• _Recorded data_:
----------------

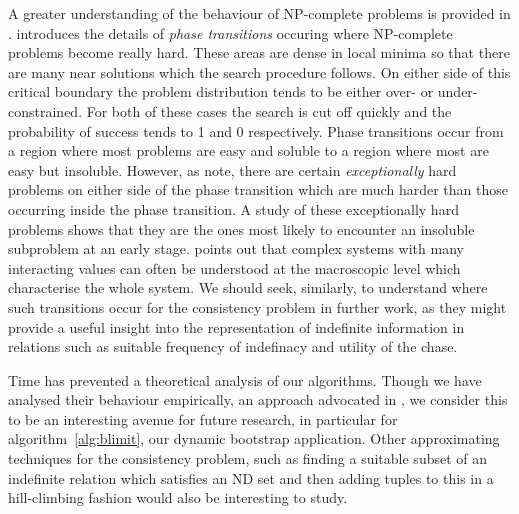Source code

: \medskip
{}
A greater understanding of the behaviour of NP-complete problems
is provided in \cite{slm92,msl92}.  \cite{ckt91} introduces
the details of {\em phase transitions} occuring where NP-complete
problems become really hard.  These areas are dense in local
minima so that there are many near solutions which the search procedure
follows.  On either side of this critical boundary the 
problem distribution tends to be either over- or under- constrained.
For both of these cases the search is cut off quickly and the 
probability of success tends to 1 and 0 respectively. Phase
transitions  occur from a region where
most problems are easy and soluble to a region where most are
easy but insoluble. However, as \cite{sg94} note, there are
certain {\em exceptionally} hard problems on either side
of the phase transition which are much harder than those occurring
inside the phase transition. A study of these exceptionally
hard problems shows that they are the ones most likely to
encounter an insoluble subproblem at an early stage. \cite{ckt91}
points out that complex systems with many
interacting values can often be understood at the
macroscopic level which characterise the whole system.
We should seek, similarly, 
to understand where such transitions occur for the consistency
problem in further work, as they might provide a useful insight into
the representation of indefinite information in relations such as
suitable frequency of indefinacy and utility of the chase.

\medskip

Time has prevented a theoretical analysis of our algorithms. Though we
have analysed their behaviour empirically, an approach advocated in
\cite{hoo94}, we consider this to be an interesting avenue for future
research, in particular for algorithm~\ref{alg:blimit}, our dynamic
bootstrap application. Other approximating techniques for the
consistency problem, such as finding a suitable subset of an
indefinite relation which satisfies an ND set and then adding tuples
to this in a hill-climbing fashion would also be interesting to study.
 

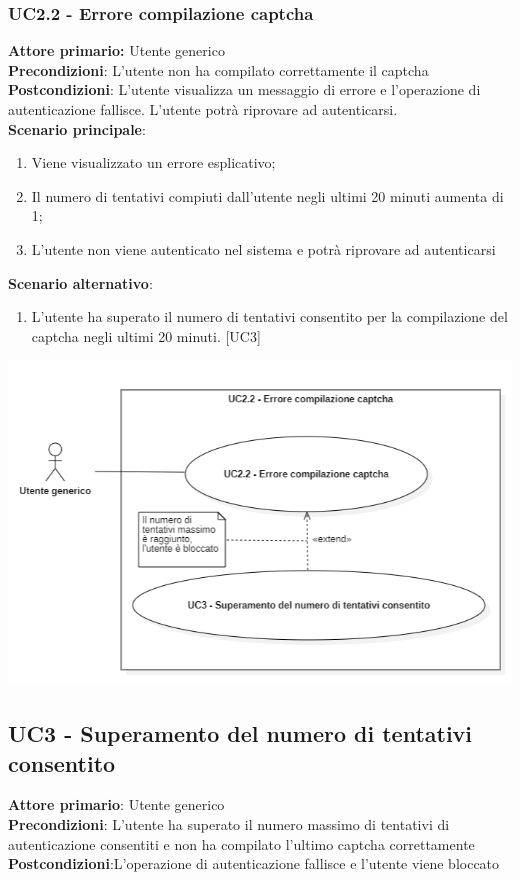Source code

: \subsubsection{UC2.2 - Errore compilazione captcha}
\textbf{Attore primario:} Utente generico\\
\textbf{Precondizioni}: L’utente non ha compilato correttamente il captcha\\
\textbf{Postcondizioni}:  L’utente visualizza un messaggio di errore e l’operazione di autenticazione fallisce. L’utente potrà riprovare  ad autenticarsi.\\

\textbf{Scenario principale}:
\begin{enumerate}
	\item Viene visualizzato un errore esplicativo;
	\item Il numero di tentativi compiuti dall’utente negli ultimi 20 minuti aumenta di 1;
	\item L’utente non viene autenticato nel sistema e potrà  riprovare ad autenticarsi
\end{enumerate}

\textbf{Scenario alternativo}:
\begin{enumerate}
	\item L’utente ha superato il numero di tentativi consentito per la compilazione del captcha negli ultimi 20 minuti. [UC3]
\end{enumerate}

\begin{center}
	\includegraphics[scale = 0.9]{img/Errore_captcha.png}\\
\end{center}

\subsection{UC3 - Superamento del numero di tentativi consentito}
\textbf{Attore primario}: Utente generico\\
\textbf{Precondizioni}: L'utente ha superato il numero massimo di tentativi di autenticazione consentiti e non ha compilato l'ultimo captcha correttamente\\
\textbf{Postcondizioni}:L'operazione di autenticazione fallisce e l'utente viene bloccato\\

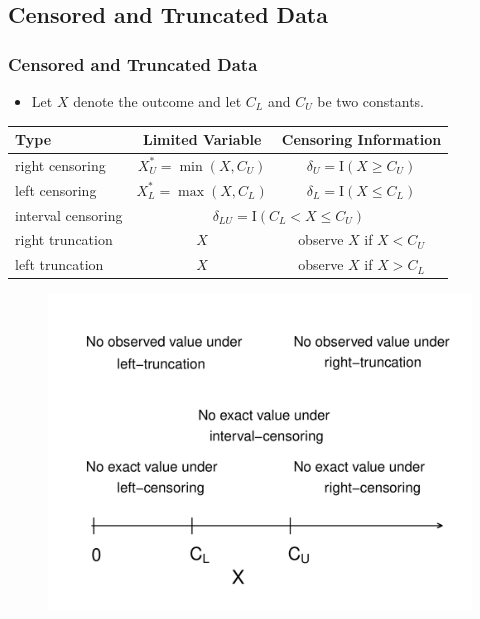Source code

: \documentclass{beamer}
\begin{document}
\subsection{Censored and Truncated Data}

\begin{frame}%
\frametitle{Censored and Truncated Data}
\begin{itemize}
\item Let $X$ denote the outcome and let $C_L$ and $C_U$ be two constants.
\end{itemize}
\vspace{-.05in}
\begin{table}[H]
 \centering
    \begin{tabular}{l|cc}
    \hline
    Type & Limited Variable & Censoring Information \\ \hline
right censoring    & $X_U^{\ast}= \min(X, C_U)$ & $\delta_U= \mathrm{I}(X \geq C_U)$ \\
left censoring     & $X_L^{\ast}= \max(X, C_L)$ & $\delta_L= \mathrm{I}(X \leq C_L)$ \\
interval censoring & \multicolumn{2}{c}{$\delta_{LU}= \mathrm{I}(C_L < X \leq C_U)$ }\\
right truncation   & $X$ & observe $X$ if $ X < C_U$ \\
left truncation    & $X$ & observe $X$ if $ X > C_L$ \\
    \hline
    \end{tabular}
 \end{table}
\vspace{-.1in}
\begin{figure}[htp]
\begin{center}
    \includegraphics[width=.6\textwidth]{Figures/CensoringTrucation.pdf}
\end{center}
\end{figure}
\end{frame}
\end{document}
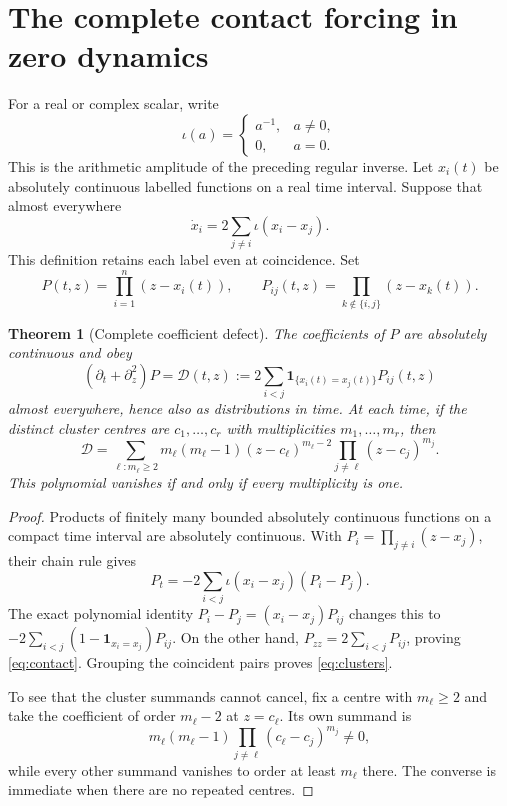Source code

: \documentclass[11pt,a4paper]{article}
\newtheorem{theorem}{Theorem}[section]
\theoremstyle{definition}
\begin{document}
\section{The complete contact forcing in zero dynamics}
For a real or complex scalar, write
\[
 \iota(a)=\begin{cases}a^{-1},&a\ne0,\\0,&a=0.\end{cases}
\]
This is the arithmetic amplitude of the preceding regular inverse. Let $x_i(t)$ be absolutely continuous labelled functions on a real time interval. Suppose that almost everywhere
\begin{equation}\label{eq:totalode}
 \dot x_i=2\sum_{j\ne i}\iota(x_i-x_j).
\end{equation}
This definition retains each label even at coincidence. Set
\[
 P(t,z)=\prod_{i=1}^n(z-x_i(t)),\qquad
 P_{ij}(t,z)=\prod_{k\notin\{i,j\}}(z-x_k(t)).
\]
\begin{theorem}[Complete coefficient defect]\label{thm:contact}
The coefficients of $P$ are absolutely continuous and obey
\begin{equation}\label{eq:contact}
 (\partial_t+\partial_z^2)P
 =\mathcal D(t,z):=
 2\sum_{i<j}\mathbf1_{\{x_i(t)=x_j(t)\}}P_{ij}(t,z)
\end{equation}
almost everywhere, hence also as distributions in time. At each time, if the distinct cluster centres are $c_1,\ldots,c_r$ with multiplicities $m_1,\ldots,m_r$, then
\begin{equation}\label{eq:clusters}
 \mathcal D=
 \sum_{\ell:m_\ell\ge2}
 m_\ell(m_\ell-1)(z-c_\ell)^{m_\ell-2}
 \prod_{j\ne\ell}(z-c_j)^{m_j}.
\end{equation}
This polynomial vanishes if and only if every multiplicity is one.
\end{theorem}
\begin{proof}
Products of finitely many bounded absolutely continuous functions on a compact time interval are absolutely continuous. With $P_i=\prod_{j\ne i}(z-x_j)$, their chain rule gives
\[
 P_t=-2\sum_{i<j}\iota(x_i-x_j)(P_i-P_j).
\]
The exact polynomial identity $P_i-P_j=(x_i-x_j)P_{ij}$ changes this to
$-2\sum_{i<j}(1-\mathbf1_{x_i=x_j})P_{ij}$. On the other hand,
$P_{zz}=2\sum_{i<j}P_{ij}$, proving \eqref{eq:contact}. Grouping the coincident pairs proves \eqref{eq:clusters}.

To see that the cluster summands cannot cancel, fix a centre with $m_\ell\ge2$ and take the coefficient of order $m_\ell-2$ at $z=c_\ell$. Its own summand is
\[
 m_\ell(m_\ell-1)\prod_{j\ne\ell}(c_\ell-c_j)^{m_j}\ne0,
\]
while every other summand vanishes to order at least $m_\ell$ there. The converse is immediate when there are no repeated centres.
\end{proof}
\end{document}
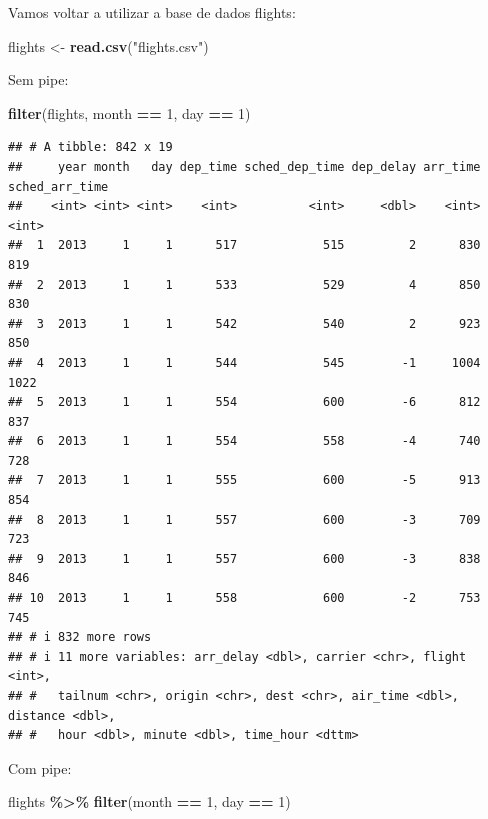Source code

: \documentclass[
]{book}
\newenvironment{Shaded}{\begin{snugshade}}{\end{snugshade}}
\newcommand{\DecValTok}[1]{\textcolor[rgb]{0.00,0.00,0.81}{#1}}
\newcommand{\FunctionTok}[1]{\textcolor[rgb]{0.13,0.29,0.53}{\textbf{#1}}}
\newcommand{\NormalTok}[1]{#1}
\newcommand{\OtherTok}[1]{\textcolor[rgb]{0.56,0.35,0.01}{#1}}
\newcommand{\SpecialCharTok}[1]{\textcolor[rgb]{0.81,0.36,0.00}{\textbf{#1}}}
\newcommand{\StringTok}[1]{\textcolor[rgb]{0.31,0.60,0.02}{#1}}
\begin{document}
Vamos voltar a utilizar a base de dados flights:

\begin{Shaded}
\begin{Highlighting}[]
\NormalTok{flights }\OtherTok{\textless{}{-}} \FunctionTok{read.csv}\NormalTok{(}\StringTok{"flights.csv"}\NormalTok{)}
\end{Highlighting}
\end{Shaded}

Sem pipe:

\begin{Shaded}
\begin{Highlighting}[]
\FunctionTok{filter}\NormalTok{(flights, month }\SpecialCharTok{==} \DecValTok{1}\NormalTok{, day }\SpecialCharTok{==} \DecValTok{1}\NormalTok{)}
\end{Highlighting}
\end{Shaded}

\begin{verbatim}
## # A tibble: 842 x 19
##     year month   day dep_time sched_dep_time dep_delay arr_time sched_arr_time
##    <int> <int> <int>    <int>          <int>     <dbl>    <int>          <int>
##  1  2013     1     1      517            515         2      830            819
##  2  2013     1     1      533            529         4      850            830
##  3  2013     1     1      542            540         2      923            850
##  4  2013     1     1      544            545        -1     1004           1022
##  5  2013     1     1      554            600        -6      812            837
##  6  2013     1     1      554            558        -4      740            728
##  7  2013     1     1      555            600        -5      913            854
##  8  2013     1     1      557            600        -3      709            723
##  9  2013     1     1      557            600        -3      838            846
## 10  2013     1     1      558            600        -2      753            745
## # i 832 more rows
## # i 11 more variables: arr_delay <dbl>, carrier <chr>, flight <int>,
## #   tailnum <chr>, origin <chr>, dest <chr>, air_time <dbl>, distance <dbl>,
## #   hour <dbl>, minute <dbl>, time_hour <dttm>
\end{verbatim}

Com pipe:

\begin{Shaded}
\begin{Highlighting}[]
\NormalTok{flights }\SpecialCharTok{\%\textgreater{}\%} \FunctionTok{filter}\NormalTok{(month }\SpecialCharTok{==} \DecValTok{1}\NormalTok{, day }\SpecialCharTok{==} \DecValTok{1}\NormalTok{)}
\end{Highlighting}
\end{Shaded}
\end{document}
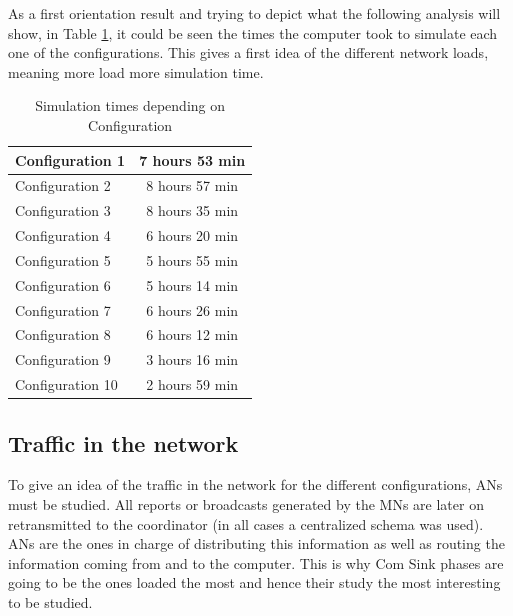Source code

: As a first orientation result and trying to depict what the following analysis will show, in Table \ref{tab:simulationtimes}, it could be seen the times 
the computer took to simulate each one of the configurations. This gives a first idea of the different network loads, meaning more load more simulation
time.

\begin{table}
 \begin{center}
  \begin{tabular}{|l|c|}
   \hline
   Configuration 1 & 7 hours 53 min \\
   \hline
   Configuration 2 & 8 hours 57 min \\
   \hline
   Configuration 3 & 8 hours 35 min \\
   \hline
   Configuration 4 & 6 hours 20 min \\
   \hline
   Configuration 5 & 5 hours 55 min \\
   \hline
   Configuration 6 & 5 hours 14 min \\
   \hline
   Configuration 7 & 6 hours 26 min \\
   \hline
   Configuration 8 & 6 hours 12 min \\
   \hline
   Configuration 9 & 3 hours 16 min \\
   \hline
   Configuration 10 & 2 hours 59 min \\
   \hline
  \end{tabular}
  \caption{Simulation times depending on Configuration}
  \label{tab:simulationtimes}
 \end{center}
\end{table}

\subsection{Traffic in the network}

To give an idea of the traffic in the network for the different configurations, \acp{AN} must be studied. All reports or broadcasts generated by the
\acp{MN} are later on retransmitted to the coordinator (in all cases a centralized schema was used). \acp{AN} are the ones in charge of distributing this
information as well as routing the information coming from and to the computer. This is why Com Sink phases are going to be the ones loaded
the most and hence their study the most interesting to be studied.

----------------

• _Your task_:
State the number of lines in the entries above that contain the word "definition", and nothing more.

• _Written response_:
2